Strawberry and salt as equals is the trick. Salt doesn't play support here, it's not a modifier or a footnote. It stands right next to the strawberry, challenging it, keeping it honest. In food, salt amplifies sweetness while preventing it from becoming cloying. The same logic applies in fragrance: the mineral dimension adds a grounded quality that makes the sweetness feel concentrated rather than diffuse. The result is a fragrance that smells like the idea of strawberry, not a realistic interpretation, but the feeling of strawberry, concentrated and heightened. Gourmand without being edible.
The evolution
The opening arrives like strawberry candy at full volume.

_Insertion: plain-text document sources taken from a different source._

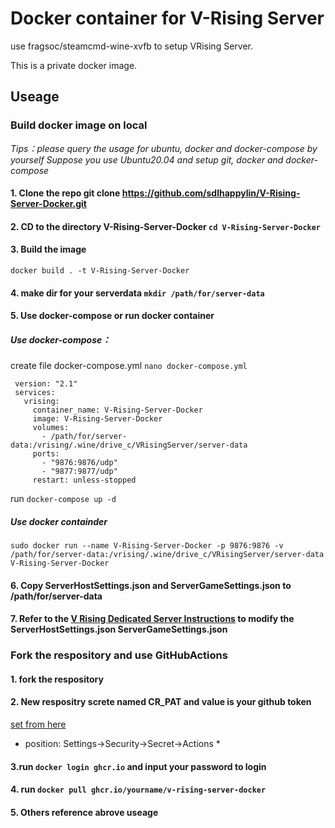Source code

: # Docker container for V-Rising Server
use fragsoc/steamcmd-wine-xvfb to setup VRising Server.

This is a private docker image.
## Useage 
### Build docker image on local 
*Tips：please query the usage for ubuntu, docker and docker-compose by yourself* 
*Suppose you use Ubuntu20.04 and setup git, docker and docker-compose* 
#### 1. Clone the repo git clone https://github.com/sdlhappylin/V-Rising-Server-Docker.git 
#### 2. CD to the directory V-Rising-Server-Docker `cd V-Rising-Server-Docker` 
#### 3. Build the image
    docker build . -t V-Rising-Server-Docker
#### 4. make dir for your serverdata `mkdir /path/for/server-data` 
#### 5. Use docker-compose or run docker container 
##### Use docker-compose：
create file docker-compose.yml `nano docker-compose.yml`
```
 version: "2.1"
 services: 
   vrising: 
     container_name: V-Rising-Server-Docker
     image: V-Rising-Server-Docker
     volumes: 
       - /path/for/server-data:/vrising/.wine/drive_c/VRisingServer/server-data
     ports: 
       - "9876:9876/udp"
       - "9877:9877/udp"
     restart: unless-stopped    
```

run `docker-compose up -d`

##### Use docker containder
    sudo docker run --name V-Rising-Server-Docker -p 9876:9876 -v /path/for/server-data:/vrising/.wine/drive_c/VRisingServer/server-data V-Rising-Server-Docker

#### 6. Copy ServerHostSettings.json and ServerGameSettings.json to /path/for/server-data
#### 7. Refer to the [V Rising Dedicated Server Instructions](https://github.com/StunlockStudios/vrising-dedicated-server-instructions)  to modify the ServerHostSettings.json ServerGameSettings.json 
### Fork the respository and use GitHubActions
#### 1. fork the respository
#### 2. New respositry screte named CR_PAT and value is your github token     
[set from here](https://github.com/settings/tokens)    
* position: Settings->Security->Secret->Actions *
#### 3.run  `docker login ghcr.io` and input your password to login 
#### 4. run `docker pull ghcr.io/yourname/v-rising-server-docker`
#### 5. Others reference abrove useage
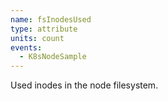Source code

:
 ```yaml
---
name: fsInodesUsed
type: attribute
units: count
events:
  - K8sNodeSample
---
```


Used inodes in the node filesystem.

That sweetness hits immediately, almost aggressively, the kind of berry intensity that stops a conversation mid-sentence. Then the salt arrives, fast, sharp, cutting through the candied sweetness before it can become too much. The tension is the point. The salt creates a counterweight to the sweetness, preventing it from sliding into pure confection. As time passes, the mineral notes settle into the background, becoming a texture rather than a shock. The heart phase is where the fragrance finds its groove: still bright, still fruity, but with a quiet depth that wasn't there at the opening. The strawberry maintains its presence throughout, never fully retreating but evolving from an assertive statement into something more conversational.
Cultural impact
The combination of salt and strawberry in Fraaagola Saalaaata creates something that defies easy categorization. It's sweet enough to appeal to fans of fruity fragrances, but the mineral edge adds complexity that prevents it from feeling like just another berry scent. The juxtaposition challenges assumptions about what strawberry perfume should smell like, forcing wearers to reconsider their expectations. This willingness to deviate from the expected path has resonated with those who grow tired of predictable fragrance choices.